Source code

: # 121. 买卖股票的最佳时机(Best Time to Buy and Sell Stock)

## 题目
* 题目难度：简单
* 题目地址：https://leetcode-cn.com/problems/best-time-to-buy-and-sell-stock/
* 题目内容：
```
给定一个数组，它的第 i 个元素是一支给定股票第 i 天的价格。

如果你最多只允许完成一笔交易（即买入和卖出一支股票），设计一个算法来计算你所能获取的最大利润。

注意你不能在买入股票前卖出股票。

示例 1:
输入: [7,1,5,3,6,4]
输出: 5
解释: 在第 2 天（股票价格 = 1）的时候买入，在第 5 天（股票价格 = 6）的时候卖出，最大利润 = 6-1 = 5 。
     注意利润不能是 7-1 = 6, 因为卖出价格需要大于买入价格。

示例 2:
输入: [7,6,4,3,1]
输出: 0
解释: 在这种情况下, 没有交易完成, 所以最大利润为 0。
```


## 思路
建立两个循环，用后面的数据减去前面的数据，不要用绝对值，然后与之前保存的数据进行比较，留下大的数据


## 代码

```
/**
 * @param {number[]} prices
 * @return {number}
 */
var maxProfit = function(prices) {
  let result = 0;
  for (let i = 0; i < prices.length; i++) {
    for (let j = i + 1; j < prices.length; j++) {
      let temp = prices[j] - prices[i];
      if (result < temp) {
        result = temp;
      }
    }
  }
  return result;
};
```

....

- [WHAT THE EXERCISE ASKS] Lines of the listing above that contain the word "length" must all be copied.

- [COMPLETED EXERCISE]
  for (let i = 0; i < prices.length; i++) {
    for (let j = i + 1; j < prices.length; j++) {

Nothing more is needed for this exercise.